» **THE PROBLEM**
Print the material below exactly as it stands, please, from its first line to the line holding "and $V \not\subseteq S$.", with no pictures.

======== PROVIDED RECORDS ========

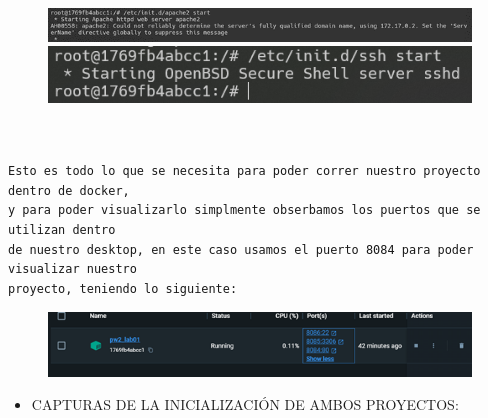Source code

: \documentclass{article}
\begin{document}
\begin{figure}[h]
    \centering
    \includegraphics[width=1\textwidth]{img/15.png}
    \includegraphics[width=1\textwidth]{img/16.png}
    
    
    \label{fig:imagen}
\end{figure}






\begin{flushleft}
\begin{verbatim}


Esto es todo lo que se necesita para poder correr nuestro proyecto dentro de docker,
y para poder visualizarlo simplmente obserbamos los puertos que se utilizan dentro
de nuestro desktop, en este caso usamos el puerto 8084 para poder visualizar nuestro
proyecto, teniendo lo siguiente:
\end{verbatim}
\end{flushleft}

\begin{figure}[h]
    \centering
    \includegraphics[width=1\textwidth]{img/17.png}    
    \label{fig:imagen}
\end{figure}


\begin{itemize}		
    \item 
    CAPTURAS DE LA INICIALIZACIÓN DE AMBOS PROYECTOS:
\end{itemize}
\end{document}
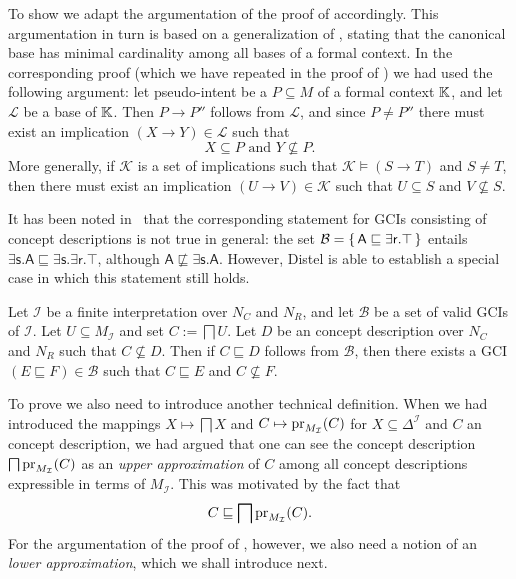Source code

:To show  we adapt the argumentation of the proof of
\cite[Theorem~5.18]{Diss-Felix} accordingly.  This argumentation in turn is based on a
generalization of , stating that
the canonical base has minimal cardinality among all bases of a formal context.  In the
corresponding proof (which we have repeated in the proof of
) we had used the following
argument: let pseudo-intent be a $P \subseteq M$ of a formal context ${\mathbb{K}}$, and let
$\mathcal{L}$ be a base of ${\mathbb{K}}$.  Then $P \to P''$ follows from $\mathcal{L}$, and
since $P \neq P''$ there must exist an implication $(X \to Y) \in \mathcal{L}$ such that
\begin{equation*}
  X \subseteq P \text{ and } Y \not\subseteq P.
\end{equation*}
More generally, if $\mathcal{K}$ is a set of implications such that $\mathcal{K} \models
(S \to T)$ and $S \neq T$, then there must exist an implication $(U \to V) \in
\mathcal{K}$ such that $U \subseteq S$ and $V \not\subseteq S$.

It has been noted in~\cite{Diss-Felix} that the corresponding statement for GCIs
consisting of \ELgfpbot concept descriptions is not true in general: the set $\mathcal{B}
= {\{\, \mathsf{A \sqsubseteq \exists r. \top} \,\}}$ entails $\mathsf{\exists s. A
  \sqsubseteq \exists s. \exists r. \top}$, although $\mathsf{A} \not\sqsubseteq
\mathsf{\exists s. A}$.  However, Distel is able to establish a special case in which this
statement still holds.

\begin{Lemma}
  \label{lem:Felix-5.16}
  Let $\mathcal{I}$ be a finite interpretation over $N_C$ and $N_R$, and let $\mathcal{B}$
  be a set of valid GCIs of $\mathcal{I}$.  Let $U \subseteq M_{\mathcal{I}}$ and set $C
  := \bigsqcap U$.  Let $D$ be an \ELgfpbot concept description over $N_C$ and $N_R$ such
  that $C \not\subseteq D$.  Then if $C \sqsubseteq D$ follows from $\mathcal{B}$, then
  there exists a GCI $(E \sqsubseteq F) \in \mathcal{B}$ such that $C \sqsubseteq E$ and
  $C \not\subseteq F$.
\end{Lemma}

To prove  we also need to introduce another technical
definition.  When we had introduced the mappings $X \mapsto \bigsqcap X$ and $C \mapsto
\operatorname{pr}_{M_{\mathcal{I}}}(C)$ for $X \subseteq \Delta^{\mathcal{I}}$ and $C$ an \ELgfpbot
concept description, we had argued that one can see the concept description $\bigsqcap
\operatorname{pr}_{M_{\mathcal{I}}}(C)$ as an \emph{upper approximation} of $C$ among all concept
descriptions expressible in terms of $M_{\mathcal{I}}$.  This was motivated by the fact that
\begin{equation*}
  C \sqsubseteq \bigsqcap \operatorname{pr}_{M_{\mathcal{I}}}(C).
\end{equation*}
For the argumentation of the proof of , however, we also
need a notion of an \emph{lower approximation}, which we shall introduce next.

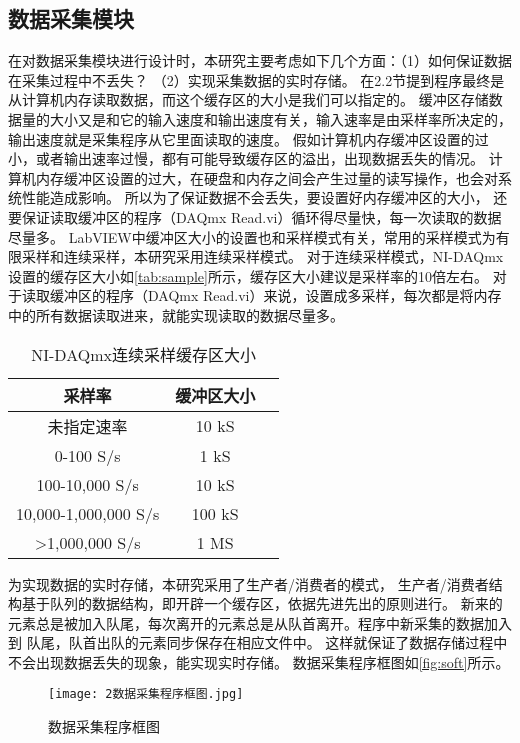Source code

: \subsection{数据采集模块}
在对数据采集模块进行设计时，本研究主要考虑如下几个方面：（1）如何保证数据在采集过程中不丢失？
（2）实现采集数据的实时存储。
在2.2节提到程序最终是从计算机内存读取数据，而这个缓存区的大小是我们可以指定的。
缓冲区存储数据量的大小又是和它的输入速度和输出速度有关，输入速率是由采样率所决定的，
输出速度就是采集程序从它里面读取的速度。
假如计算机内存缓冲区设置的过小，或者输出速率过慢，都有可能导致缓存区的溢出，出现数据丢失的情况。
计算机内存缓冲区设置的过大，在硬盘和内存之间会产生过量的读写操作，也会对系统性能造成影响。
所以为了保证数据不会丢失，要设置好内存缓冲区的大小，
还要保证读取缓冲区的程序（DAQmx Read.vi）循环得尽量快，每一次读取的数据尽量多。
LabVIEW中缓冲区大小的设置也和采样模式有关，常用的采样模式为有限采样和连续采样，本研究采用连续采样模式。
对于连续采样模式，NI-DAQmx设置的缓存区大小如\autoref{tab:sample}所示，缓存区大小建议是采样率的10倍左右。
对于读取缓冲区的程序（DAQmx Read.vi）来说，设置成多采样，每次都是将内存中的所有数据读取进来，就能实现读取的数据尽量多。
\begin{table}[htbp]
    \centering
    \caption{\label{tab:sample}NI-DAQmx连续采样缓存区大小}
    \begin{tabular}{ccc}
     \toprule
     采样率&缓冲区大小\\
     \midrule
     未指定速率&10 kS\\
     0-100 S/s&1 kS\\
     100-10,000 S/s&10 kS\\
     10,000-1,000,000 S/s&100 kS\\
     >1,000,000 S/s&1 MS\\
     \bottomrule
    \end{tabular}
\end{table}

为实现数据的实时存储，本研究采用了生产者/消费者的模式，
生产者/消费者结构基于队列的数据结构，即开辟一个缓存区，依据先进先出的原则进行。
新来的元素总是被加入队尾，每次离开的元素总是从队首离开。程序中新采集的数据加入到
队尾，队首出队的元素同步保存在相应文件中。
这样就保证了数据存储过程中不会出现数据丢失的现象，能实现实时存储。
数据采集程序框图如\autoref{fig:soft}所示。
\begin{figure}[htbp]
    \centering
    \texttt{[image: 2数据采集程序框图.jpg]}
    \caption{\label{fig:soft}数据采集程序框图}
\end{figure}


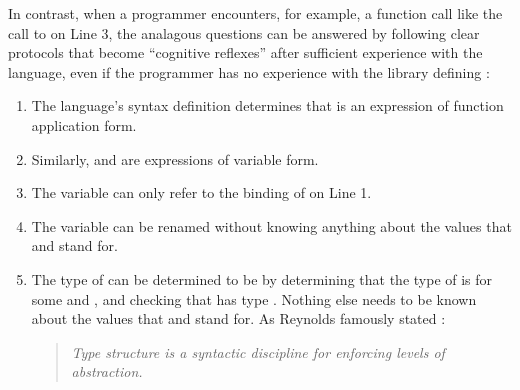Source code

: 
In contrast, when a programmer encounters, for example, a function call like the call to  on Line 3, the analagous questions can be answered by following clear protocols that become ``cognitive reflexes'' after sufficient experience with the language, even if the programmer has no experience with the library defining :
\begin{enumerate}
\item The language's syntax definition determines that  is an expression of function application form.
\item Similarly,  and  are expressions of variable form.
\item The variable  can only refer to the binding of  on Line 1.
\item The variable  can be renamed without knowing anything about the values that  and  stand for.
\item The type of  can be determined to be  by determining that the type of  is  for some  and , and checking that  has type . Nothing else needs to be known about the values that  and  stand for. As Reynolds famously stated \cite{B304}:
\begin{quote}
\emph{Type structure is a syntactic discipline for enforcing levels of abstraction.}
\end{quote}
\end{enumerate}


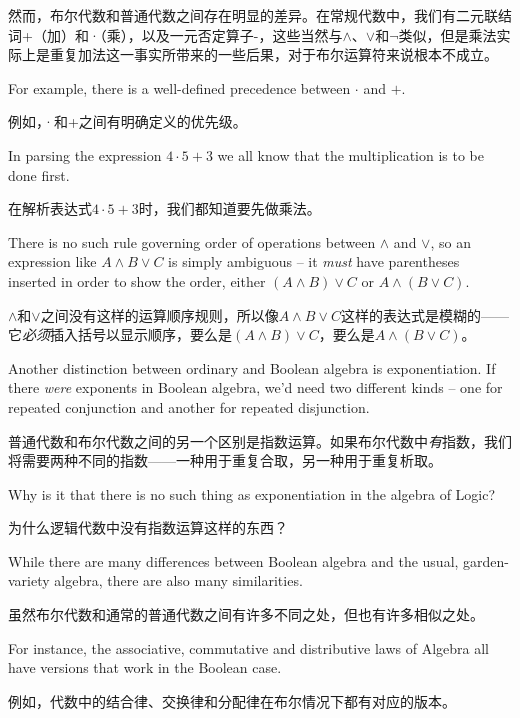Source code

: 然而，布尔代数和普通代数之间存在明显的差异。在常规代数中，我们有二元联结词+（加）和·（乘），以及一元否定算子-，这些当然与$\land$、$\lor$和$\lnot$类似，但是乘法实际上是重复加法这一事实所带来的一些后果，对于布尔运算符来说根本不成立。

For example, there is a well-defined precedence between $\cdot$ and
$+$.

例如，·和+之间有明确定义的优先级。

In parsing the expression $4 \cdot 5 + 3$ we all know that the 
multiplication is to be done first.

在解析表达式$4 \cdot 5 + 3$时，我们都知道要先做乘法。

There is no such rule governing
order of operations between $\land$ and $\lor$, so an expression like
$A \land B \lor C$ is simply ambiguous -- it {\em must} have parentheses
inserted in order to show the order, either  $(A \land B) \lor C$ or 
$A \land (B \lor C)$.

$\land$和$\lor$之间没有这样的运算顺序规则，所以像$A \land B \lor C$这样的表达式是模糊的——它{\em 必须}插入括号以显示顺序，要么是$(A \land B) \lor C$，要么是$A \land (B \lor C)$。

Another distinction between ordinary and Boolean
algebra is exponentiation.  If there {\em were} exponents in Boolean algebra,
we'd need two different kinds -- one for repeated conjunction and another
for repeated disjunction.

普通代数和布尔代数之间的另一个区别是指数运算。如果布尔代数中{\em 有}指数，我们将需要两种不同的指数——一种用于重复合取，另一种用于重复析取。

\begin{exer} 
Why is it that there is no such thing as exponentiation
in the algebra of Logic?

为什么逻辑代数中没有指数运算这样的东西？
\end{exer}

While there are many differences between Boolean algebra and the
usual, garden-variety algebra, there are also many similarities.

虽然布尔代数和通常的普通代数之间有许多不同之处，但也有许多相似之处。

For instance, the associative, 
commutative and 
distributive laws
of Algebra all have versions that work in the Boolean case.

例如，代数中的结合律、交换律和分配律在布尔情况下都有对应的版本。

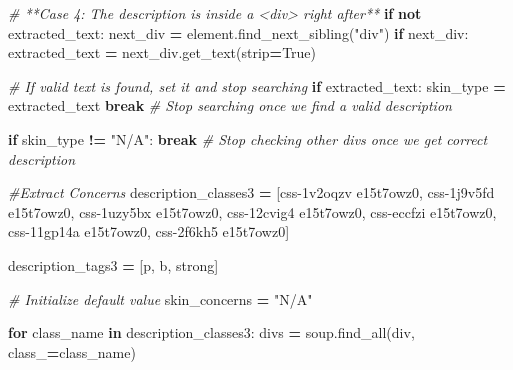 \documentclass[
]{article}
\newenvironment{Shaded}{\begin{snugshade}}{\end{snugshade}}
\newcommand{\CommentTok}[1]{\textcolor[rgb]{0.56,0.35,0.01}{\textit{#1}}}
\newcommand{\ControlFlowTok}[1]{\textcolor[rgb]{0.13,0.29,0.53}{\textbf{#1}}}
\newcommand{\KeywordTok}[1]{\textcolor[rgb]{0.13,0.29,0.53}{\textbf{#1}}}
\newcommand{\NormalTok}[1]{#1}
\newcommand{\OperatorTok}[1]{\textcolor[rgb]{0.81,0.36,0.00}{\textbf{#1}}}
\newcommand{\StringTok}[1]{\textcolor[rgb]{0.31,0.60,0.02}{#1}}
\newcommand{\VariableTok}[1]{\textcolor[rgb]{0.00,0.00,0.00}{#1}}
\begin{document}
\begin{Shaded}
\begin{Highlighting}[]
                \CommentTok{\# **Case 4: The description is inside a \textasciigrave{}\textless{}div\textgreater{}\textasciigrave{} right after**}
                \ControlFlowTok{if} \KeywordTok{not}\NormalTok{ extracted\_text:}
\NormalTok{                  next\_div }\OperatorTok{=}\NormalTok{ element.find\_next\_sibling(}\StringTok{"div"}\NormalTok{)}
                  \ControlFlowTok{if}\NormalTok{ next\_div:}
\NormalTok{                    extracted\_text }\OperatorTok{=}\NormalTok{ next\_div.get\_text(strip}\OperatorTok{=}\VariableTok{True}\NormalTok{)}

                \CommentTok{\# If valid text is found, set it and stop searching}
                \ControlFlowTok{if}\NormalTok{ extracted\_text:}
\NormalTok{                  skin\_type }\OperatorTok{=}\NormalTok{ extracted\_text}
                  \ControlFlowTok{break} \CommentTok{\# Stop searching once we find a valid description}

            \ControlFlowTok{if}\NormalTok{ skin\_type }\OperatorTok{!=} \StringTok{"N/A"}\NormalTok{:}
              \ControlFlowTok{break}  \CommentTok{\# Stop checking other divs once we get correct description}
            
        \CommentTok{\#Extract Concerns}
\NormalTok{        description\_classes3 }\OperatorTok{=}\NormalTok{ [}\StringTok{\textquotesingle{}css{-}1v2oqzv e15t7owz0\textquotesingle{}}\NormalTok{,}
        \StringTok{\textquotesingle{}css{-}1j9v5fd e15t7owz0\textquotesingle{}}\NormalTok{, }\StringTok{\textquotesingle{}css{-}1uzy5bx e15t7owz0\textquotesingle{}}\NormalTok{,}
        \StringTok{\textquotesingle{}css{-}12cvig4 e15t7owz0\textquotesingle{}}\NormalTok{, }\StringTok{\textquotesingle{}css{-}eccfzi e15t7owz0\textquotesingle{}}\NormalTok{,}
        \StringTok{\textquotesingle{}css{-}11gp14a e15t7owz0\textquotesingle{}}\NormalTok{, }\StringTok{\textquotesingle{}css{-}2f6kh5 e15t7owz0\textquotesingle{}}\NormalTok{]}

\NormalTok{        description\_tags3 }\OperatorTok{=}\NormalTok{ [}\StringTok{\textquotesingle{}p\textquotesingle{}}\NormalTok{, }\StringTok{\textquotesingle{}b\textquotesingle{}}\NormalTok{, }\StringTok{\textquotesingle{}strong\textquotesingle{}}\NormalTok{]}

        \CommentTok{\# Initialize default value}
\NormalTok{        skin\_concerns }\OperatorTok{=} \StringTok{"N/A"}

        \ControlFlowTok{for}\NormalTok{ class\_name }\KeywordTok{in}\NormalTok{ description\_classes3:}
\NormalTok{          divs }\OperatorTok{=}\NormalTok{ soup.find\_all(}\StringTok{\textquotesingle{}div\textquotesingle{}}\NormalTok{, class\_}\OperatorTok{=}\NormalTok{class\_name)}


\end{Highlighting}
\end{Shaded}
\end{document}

========

» **TASK OUTPUT**
Source code

: \documentclass{article}
\begin{document}
\begin{figure}[h]
    \centering
    \includegraphics[width=1\textwidth]{img/15.png}
    \includegraphics[width=1\textwidth]{img/16.png}
    
    
    \label{fig:imagen}
\end{figure}






\begin{flushleft}
\begin{verbatim}


Esto es todo lo que se necesita para poder correr nuestro proyecto dentro de docker,
y para poder visualizarlo simplmente obserbamos los puertos que se utilizan dentro
de nuestro desktop, en este caso usamos el puerto 8084 para poder visualizar nuestro
proyecto, teniendo lo siguiente:
\end{verbatim}
\end{flushleft}

\begin{figure}[h]
    \centering
    \includegraphics[width=1\textwidth]{img/17.png}    
    \label{fig:imagen}
\end{figure}


\begin{itemize}		
    \item 
    CAPTURAS DE LA INICIALIZACIÓN DE AMBOS PROYECTOS:
\end{itemize}
\end{document}
Source code

:To show  we adapt the argumentation of the proof of
\cite[Theorem~5.18]{Diss-Felix} accordingly.  This argumentation in turn is based on a
generalization of , stating that
the canonical base has minimal cardinality among all bases of a formal context.  In the
corresponding proof (which we have repeated in the proof of
) we had used the following
argument: let pseudo-intent be a $P \subseteq M$ of a formal context ${\mathbb{K}}$, and let
$\mathcal{L}$ be a base of ${\mathbb{K}}$.  Then $P \to P''$ follows from $\mathcal{L}$, and
since $P \neq P''$ there must exist an implication $(X \to Y) \in \mathcal{L}$ such that
\begin{equation*}
  X \subseteq P \text{ and } Y \not\subseteq P.
\end{equation*}
More generally, if $\mathcal{K}$ is a set of implications such that $\mathcal{K} \models
(S \to T)$ and $S \neq T$, then there must exist an implication $(U \to V) \in
\mathcal{K}$ such that $U \subseteq S$ and $V \not\subseteq S$.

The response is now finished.